Hedge fund manager John Paulson, who has been betting on a strong U.S. economic recovery, added a top energy company and a Wall Street bank while also raising his stake in a homebuilder during the second quarter.
Paulson's New York-based Paulson & Co. added a new position to his portfolio when he bought 9.2 million shares in energy giant Exxon Mobil in April, May and June, according to regulatory documents filed on Monday.
The firm joined top hedge fund managers like Carl Icahn, Eric Mindich and Dinakar Singh who all made bets on various beaten-down energy stocks after the Deepwater Horizon disaster in the Gulf of Mexico caused the worst-ever oil spill.

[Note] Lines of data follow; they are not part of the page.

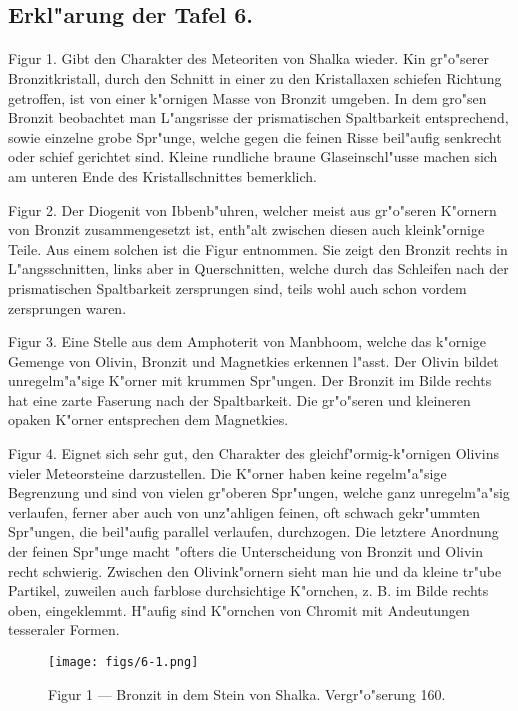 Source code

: \documentclass[a4paper, 11pt, oneside, polutonikogreek, german]{article}
\begin{document}
\subsection{Erkl"arung der Tafel 6.}
\paragraph{}
Figur 1. Gibt den Charakter des Meteoriten von Shalka wieder. Kin gr"o"serer Bronzitkristall, durch den Schnitt in einer zu den Kristallaxen schiefen Richtung getroffen, ist von einer k"ornigen Masse von Bronzit umgeben. In dem gro"sen Bronzit beobachtet man L"angsrisse der prismatischen Spaltbarkeit entsprechend, sowie einzelne grobe Spr"unge, welche gegen die feinen Risse beil"aufig senkrecht oder schief gerichtet sind. Kleine rundliche braune Glaseinschl"usse machen sich am unteren Ende des Kristallschnittes bemerklich.

Figur 2. Der Diogenit von Ibbenb"uhren, welcher meist aus gr"o"seren K"ornern von Bronzit zusammengesetzt ist, enth"alt zwischen diesen auch kleink"ornige Teile. Aus einem solchen ist die Figur entnommen. Sie zeigt den Bronzit rechts in L"angsschnitten, links aber in Querschnitten, welche durch das Schleifen nach der prismatischen Spaltbarkeit zersprungen sind, teils wohl auch schon vordem zersprungen waren.

Figur 3. Eine Stelle aus dem Amphoterit von Manbhoom, welche das k"ornige Gemenge von Olivin, Bronzit und Magnetkies erkennen l"asst. Der Olivin bildet unregelm"a"sige K"orner mit krummen Spr"ungen. Der Bronzit im Bilde rechts hat eine zarte Faserung nach der Spaltbarkeit. Die gr"o"seren und kleineren opaken K"orner entsprechen dem Magnetkies.

Figur 4. Eignet sich sehr gut, den Charakter des gleichf"ormig-k"ornigen Olivins vieler Meteorsteine darzustellen. Die K"orner haben keine regelm"a"sige Begrenzung und sind von vielen gr"oberen Spr"ungen, welche ganz unregelm"a"sig verlaufen, ferner aber auch von unz"ahligen feinen, oft schwach gekr"ummten Spr"ungen, die beil"aufig parallel verlaufen, durchzogen. Die letztere Anordnung der feinen Spr"unge macht "ofters die Unterscheidung von Bronzit und Olivin recht schwierig. Zwischen den Olivink"ornern sieht man hie und da kleine tr"ube Partikel, zuweilen auch farblose durchsichtige K"ornchen, z. B. im Bilde rechts oben, eingeklemmt. H"aufig sind K"ornchen von Chromit mit Andeutungen tesseraler Formen.
\clearpage

\vspace*{\fill}
\begin{figure}[H]
\centering
\texttt{[image: figs/6-1.png]}
\caption{\small Figur 1 --- Bronzit in dem Stein von Shalka. Vergr"o"serung 160.}
\end{figure}
\vspace*{\fill}
\clearpage
\end{document}
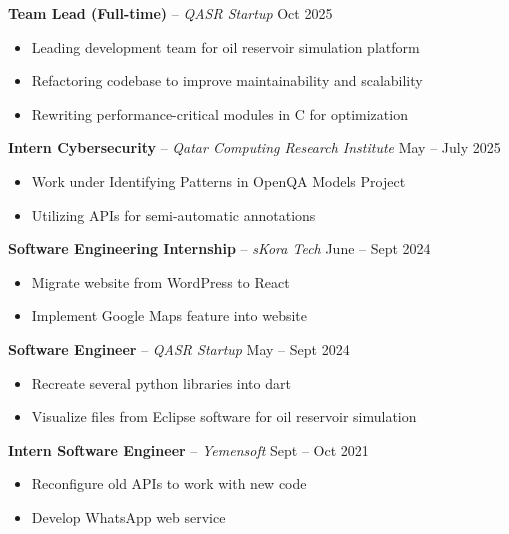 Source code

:\documentclass[11pt,a4paper]{article}
\begin{document}
\textbf{Team Lead (Full-time)} -- \textit{QASR Startup} \hfill Oct 2025
\begin{itemize}[leftmargin=2em, nosep, label={}]
    \item Leading development team for oil reservoir simulation platform
    \item Refactoring codebase to improve maintainability and scalability
    \item Rewriting performance-critical modules in C for optimization
\end{itemize}

\vspace{4pt}

\textbf{Intern Cybersecurity} -- \textit{Qatar Computing Research Institute} \hfill May -- July 2025
\begin{itemize}[leftmargin=2em, nosep, label={}]
    \item Work under Identifying Patterns in OpenQA Models Project
    \item Utilizing APIs for semi-automatic annotations
\end{itemize}

\vspace{4pt}

\textbf{Software Engineering Internship} -- \textit{sKora Tech} \hfill June -- Sept 2024
\begin{itemize}[leftmargin=2em, nosep, label={}]
    \item Migrate website from WordPress to React
    \item Implement Google Maps feature into website
\end{itemize}

\vspace{4pt}

\textbf{Software Engineer} -- \textit{QASR Startup} \hfill May -- Sept 2024
\begin{itemize}[leftmargin=2em, nosep, label={}]
    \item Recreate several python libraries into dart
    \item Visualize files from Eclipse software for oil reservoir simulation
\end{itemize}

\vspace{4pt}

\textbf{Intern Software Engineer} -- \textit{Yemensoft} \hfill Sept -- Oct 2021
\begin{itemize}[leftmargin=2em, nosep, label={}]
    \item Reconfigure old APIs to work with new code
    \item Develop WhatsApp web service
\end{itemize}
\end{document}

At the same time, Paulson, whose investing savvy was established when he correctly bet the U.S. housing market would collapse in 2007, clearly expects the economy to come back as he is sticking with his bets on some of the country's biggest lenders.
He also picked up one million shares of Goldman Sachs Group in the second-quarter, which may be some of the most fitting piece of Wall Street poetry to come out of this latest round of 13-F filings.
Paulson's fund will forever be linked with Goldman because it was the hedge fund at the heart of the Securities and Exchange Commission's civil fraud case against the Wall Street bank. The SEC, in April, charged Goldman with failing to disclose that Paulson's hedge fund had a hand in picking securities for a complex mortgage-related deal that the hedge fund was betting against.
And although regulators didn't charge Paulson's hedge fund with any wrongdoing, his investors became so nervous that he was forced to hold a series of conference calls to explain the matter over and over. Before the matter was settled, Paulson's sterling reputation was tarnished a bit.
After making a 5 million share bet on Beazer Homes USA in the first quarter, Paulson raised the holding to 5.8 million shares in the second quarter.
At the end of the second quarter, Paulson told his investors that he is modestly less bullish about the U.S. economy but still expects it to bounce back.